Zuma has no cards left to play. Mbeki’s last gambit, should he wish to play it, might be to break up the centralised presidential power that he created and to distribute authority more widely across the state and liberation movement.

Such a decentralisation of power might help prevent our politics becoming a winner-takes-all race for the conjoined presidencies of the ANC and the state. The state presidency could become a symbolic office to be occupied by a visionary national leader such as Nelson Mandela. Cabinet government could be reborn and include a prime minister’s office. The already powerful finance minister could become head of a super-cluster of economic departments that would serve as a real counterweight to any populist president.
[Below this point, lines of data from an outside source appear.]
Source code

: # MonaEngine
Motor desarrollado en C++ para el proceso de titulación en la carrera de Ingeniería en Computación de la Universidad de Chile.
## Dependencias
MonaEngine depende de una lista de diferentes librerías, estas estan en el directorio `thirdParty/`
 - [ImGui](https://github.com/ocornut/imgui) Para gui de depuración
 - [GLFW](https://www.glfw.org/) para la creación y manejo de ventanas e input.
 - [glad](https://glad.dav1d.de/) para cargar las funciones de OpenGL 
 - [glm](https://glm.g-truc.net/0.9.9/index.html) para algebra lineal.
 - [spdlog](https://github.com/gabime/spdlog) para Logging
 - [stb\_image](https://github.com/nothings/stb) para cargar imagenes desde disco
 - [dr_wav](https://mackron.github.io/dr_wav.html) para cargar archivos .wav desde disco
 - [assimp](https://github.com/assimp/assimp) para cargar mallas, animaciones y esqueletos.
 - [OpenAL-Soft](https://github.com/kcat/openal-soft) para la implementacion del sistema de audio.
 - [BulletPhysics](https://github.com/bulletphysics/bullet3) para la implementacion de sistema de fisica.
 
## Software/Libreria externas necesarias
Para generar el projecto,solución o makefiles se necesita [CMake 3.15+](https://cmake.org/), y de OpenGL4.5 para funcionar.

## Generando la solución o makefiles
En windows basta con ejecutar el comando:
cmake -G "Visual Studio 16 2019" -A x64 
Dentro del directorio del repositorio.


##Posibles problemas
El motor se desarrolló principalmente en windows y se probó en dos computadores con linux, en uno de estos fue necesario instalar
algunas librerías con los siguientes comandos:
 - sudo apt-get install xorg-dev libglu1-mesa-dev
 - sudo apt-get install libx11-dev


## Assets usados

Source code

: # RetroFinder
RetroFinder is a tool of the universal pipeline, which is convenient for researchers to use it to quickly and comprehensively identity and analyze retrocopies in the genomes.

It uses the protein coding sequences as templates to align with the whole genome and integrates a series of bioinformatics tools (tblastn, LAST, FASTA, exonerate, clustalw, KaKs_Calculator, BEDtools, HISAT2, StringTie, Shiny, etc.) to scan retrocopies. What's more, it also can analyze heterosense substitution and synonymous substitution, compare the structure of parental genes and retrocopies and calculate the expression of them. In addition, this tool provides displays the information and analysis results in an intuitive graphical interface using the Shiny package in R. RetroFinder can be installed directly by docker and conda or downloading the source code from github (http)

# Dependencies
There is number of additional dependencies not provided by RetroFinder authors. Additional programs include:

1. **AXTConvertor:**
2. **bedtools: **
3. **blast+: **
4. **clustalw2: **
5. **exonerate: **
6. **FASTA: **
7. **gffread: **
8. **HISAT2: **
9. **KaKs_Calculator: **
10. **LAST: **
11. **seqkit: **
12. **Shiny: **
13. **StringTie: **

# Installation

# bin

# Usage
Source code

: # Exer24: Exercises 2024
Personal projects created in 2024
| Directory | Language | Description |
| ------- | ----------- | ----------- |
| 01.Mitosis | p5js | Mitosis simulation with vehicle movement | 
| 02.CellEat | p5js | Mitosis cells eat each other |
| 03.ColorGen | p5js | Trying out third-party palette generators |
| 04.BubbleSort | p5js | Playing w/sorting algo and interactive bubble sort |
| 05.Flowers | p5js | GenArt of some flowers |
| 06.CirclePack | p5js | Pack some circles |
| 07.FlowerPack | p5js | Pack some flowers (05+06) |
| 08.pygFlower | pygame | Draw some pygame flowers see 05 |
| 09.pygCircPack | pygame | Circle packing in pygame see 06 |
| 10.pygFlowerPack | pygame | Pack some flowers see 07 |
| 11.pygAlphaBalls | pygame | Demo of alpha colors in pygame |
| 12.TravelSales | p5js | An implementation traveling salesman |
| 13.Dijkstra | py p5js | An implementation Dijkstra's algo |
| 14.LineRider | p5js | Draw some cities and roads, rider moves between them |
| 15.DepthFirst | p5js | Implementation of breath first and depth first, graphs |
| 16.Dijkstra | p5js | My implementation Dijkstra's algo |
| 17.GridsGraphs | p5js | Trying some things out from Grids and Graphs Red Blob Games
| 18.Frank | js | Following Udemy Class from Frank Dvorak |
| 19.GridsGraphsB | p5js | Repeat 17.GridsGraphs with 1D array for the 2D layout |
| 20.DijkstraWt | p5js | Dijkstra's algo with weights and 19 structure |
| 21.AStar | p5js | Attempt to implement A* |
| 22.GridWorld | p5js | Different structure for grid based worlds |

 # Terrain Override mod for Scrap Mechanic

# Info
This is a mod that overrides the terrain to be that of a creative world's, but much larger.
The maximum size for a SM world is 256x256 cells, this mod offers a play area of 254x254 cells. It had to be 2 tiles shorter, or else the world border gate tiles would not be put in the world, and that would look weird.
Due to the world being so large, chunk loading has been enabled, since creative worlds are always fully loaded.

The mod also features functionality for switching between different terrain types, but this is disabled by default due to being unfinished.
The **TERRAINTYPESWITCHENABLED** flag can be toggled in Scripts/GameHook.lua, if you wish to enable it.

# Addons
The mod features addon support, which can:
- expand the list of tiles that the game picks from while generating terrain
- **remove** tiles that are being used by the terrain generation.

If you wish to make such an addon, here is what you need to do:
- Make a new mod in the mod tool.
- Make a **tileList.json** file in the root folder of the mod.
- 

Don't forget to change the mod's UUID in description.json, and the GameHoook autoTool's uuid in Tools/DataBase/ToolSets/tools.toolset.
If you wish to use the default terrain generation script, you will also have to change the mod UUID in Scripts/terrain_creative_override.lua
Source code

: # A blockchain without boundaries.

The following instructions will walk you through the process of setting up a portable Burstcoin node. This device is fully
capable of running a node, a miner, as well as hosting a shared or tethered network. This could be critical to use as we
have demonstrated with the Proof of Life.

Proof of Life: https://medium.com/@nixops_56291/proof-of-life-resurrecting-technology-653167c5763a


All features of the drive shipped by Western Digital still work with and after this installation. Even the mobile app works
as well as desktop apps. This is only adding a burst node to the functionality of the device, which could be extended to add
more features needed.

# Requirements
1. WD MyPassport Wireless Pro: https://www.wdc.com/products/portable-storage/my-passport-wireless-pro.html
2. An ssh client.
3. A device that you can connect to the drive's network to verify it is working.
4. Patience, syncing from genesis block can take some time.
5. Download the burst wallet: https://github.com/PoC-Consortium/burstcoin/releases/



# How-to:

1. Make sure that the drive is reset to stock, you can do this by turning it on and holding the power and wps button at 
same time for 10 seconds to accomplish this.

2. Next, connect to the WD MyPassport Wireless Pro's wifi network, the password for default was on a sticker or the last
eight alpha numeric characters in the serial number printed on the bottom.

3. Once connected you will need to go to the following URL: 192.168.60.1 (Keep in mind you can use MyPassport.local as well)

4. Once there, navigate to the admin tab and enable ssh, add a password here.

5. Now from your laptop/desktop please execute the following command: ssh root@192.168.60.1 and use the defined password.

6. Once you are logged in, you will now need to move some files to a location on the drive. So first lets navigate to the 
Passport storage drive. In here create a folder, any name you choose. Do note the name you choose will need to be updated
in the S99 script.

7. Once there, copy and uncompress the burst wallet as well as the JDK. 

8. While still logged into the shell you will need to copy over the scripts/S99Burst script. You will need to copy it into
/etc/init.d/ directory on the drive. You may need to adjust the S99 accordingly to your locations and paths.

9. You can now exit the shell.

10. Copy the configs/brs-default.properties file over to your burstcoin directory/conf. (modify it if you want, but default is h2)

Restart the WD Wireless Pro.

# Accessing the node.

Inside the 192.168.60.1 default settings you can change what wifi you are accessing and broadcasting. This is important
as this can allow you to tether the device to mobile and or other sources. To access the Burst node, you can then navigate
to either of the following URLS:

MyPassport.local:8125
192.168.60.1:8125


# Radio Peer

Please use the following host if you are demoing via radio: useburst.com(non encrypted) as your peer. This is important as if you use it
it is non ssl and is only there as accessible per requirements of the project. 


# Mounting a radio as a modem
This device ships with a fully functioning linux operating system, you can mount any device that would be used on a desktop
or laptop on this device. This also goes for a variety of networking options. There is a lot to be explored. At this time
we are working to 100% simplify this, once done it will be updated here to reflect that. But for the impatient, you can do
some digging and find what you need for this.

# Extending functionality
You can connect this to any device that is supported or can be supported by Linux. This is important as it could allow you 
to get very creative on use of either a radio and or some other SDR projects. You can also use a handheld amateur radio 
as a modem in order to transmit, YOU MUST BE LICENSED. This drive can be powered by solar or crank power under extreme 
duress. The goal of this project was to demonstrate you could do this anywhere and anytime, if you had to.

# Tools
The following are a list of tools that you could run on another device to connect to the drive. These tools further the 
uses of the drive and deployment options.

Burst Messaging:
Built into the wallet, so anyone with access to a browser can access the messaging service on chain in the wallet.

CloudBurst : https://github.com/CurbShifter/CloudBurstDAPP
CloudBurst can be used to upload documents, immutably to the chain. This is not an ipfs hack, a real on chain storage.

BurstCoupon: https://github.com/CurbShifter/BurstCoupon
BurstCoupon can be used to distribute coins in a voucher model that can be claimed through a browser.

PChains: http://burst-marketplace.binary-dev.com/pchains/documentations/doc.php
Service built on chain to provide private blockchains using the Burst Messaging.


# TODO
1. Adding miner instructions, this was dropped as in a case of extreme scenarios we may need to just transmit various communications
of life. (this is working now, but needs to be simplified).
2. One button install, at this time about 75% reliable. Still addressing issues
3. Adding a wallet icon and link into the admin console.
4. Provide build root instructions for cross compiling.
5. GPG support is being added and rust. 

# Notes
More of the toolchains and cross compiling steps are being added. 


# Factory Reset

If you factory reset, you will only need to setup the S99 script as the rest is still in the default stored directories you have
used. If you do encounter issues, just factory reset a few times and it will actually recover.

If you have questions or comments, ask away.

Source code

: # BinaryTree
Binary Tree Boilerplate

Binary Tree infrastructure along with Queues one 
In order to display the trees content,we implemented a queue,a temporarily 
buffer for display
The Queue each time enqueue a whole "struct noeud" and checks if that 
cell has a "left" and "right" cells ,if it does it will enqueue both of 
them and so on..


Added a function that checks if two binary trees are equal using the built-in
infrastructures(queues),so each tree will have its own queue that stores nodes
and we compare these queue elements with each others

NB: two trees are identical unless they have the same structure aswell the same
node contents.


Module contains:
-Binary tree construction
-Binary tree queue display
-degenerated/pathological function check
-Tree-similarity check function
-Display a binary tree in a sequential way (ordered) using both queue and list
Mbeki might then — if the party allowed him — retreat with old comrades like Joel Netshitenzhe to a bolstered ANC presidency, from which office he might be able to exert a residual influence over the executive branch of the state.

• Butler teaches public policy at the University of Cape Town. He is the author of Contemporary South Africa.

With acknowledgements to Anthony Butler and the Business Day.



*1  Not at his own instance. This was left to Fishers of Corrupt Men.

Mbeki's biggest present concern is what Zuma is going to say during and after his corruption trial.

In the third world, a present president's biggest concern is whether their successor will have them charged for corruption. There is therefore always a great incentive to have a successor with benign intentions towards their predecessor.